Collected data entries:
:::::

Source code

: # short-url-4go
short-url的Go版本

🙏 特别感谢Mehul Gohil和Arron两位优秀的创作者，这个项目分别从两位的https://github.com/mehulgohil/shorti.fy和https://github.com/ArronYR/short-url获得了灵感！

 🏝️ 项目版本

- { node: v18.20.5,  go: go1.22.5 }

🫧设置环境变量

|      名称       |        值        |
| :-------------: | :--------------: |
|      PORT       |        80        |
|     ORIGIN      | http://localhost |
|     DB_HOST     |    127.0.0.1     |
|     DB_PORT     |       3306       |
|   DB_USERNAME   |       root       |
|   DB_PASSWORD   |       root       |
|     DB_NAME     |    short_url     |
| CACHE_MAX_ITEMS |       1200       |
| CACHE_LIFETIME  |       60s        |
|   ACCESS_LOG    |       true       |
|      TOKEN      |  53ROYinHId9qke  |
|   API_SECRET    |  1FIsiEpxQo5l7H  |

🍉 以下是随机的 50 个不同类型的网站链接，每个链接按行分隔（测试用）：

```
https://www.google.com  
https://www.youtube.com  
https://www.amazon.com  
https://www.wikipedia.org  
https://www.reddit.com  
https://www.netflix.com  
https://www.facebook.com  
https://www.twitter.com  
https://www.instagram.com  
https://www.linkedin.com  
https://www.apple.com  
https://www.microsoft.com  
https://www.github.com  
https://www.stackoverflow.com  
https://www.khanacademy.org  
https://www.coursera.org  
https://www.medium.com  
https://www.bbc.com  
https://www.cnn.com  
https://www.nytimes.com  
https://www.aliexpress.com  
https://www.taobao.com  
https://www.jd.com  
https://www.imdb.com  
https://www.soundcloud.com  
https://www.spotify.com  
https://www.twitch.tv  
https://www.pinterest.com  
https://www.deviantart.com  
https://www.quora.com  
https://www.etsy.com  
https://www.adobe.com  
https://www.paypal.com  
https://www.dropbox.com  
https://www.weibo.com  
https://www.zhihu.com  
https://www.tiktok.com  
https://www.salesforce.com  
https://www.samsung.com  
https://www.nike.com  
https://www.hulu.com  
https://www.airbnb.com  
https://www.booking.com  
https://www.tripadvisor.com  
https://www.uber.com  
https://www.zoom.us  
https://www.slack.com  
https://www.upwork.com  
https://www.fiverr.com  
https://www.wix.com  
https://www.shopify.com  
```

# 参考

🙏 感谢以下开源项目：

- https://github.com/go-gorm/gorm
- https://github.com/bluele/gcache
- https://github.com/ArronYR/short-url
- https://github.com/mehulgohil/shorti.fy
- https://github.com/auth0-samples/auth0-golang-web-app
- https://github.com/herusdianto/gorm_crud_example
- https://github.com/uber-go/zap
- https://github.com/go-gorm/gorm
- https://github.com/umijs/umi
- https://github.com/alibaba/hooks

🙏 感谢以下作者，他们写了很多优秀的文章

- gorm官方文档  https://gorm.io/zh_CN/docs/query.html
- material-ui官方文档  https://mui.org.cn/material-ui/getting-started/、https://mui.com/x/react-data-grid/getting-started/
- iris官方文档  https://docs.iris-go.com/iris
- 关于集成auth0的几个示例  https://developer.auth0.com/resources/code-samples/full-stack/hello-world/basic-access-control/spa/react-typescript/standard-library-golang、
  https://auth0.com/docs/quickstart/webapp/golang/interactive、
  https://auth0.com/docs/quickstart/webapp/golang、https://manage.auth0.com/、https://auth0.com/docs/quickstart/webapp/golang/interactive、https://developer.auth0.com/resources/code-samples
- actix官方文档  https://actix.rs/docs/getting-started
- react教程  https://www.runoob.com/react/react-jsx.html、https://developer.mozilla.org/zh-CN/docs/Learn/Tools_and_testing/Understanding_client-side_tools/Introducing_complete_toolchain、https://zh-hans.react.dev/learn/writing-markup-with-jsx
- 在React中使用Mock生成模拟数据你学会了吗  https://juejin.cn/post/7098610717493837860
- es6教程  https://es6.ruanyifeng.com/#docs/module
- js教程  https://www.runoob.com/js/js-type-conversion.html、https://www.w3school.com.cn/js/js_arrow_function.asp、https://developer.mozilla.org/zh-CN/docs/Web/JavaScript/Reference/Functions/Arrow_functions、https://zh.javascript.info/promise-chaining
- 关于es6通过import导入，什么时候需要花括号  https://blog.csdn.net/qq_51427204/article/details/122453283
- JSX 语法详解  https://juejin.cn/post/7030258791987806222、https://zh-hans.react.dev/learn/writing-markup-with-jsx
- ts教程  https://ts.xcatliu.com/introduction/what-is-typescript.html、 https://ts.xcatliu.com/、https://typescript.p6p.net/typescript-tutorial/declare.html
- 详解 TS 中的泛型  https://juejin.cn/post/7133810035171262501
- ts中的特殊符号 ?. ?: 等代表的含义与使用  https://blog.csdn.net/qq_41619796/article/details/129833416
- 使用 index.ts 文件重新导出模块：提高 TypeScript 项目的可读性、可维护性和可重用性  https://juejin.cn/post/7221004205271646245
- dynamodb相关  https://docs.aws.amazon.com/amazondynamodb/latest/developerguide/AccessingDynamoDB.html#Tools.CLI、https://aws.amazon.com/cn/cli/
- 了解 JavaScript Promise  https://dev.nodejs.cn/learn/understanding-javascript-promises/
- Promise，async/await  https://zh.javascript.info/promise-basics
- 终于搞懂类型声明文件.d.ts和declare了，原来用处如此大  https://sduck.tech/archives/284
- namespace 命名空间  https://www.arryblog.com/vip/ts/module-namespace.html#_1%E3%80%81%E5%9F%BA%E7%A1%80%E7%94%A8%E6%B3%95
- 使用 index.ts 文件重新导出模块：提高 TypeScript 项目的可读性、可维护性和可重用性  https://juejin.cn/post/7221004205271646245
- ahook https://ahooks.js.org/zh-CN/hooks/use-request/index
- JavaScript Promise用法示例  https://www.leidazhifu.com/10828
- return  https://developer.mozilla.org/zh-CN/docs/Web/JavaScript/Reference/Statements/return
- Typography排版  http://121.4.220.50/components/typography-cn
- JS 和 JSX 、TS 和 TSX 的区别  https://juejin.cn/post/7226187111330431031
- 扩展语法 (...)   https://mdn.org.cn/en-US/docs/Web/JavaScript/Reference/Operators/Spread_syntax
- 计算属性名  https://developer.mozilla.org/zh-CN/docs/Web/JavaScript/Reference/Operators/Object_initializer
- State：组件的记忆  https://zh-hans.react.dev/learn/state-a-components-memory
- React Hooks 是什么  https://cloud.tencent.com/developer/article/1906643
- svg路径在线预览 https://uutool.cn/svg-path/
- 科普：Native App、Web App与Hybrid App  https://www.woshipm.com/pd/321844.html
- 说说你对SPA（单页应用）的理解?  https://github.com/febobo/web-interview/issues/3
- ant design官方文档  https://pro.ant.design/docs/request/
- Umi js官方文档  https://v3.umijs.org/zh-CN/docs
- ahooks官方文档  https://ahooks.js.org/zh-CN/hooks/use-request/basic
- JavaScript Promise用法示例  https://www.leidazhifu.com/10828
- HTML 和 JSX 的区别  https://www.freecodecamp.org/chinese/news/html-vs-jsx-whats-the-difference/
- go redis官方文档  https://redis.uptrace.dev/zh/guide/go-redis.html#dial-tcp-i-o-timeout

:::::

• What to work on:
Show a copy of each line from the data that includes the word "umijs".

• The completed task:
- https://github.com/umijs/umi
- Umi js官方文档  https://v3.umijs.org/zh-CN/docs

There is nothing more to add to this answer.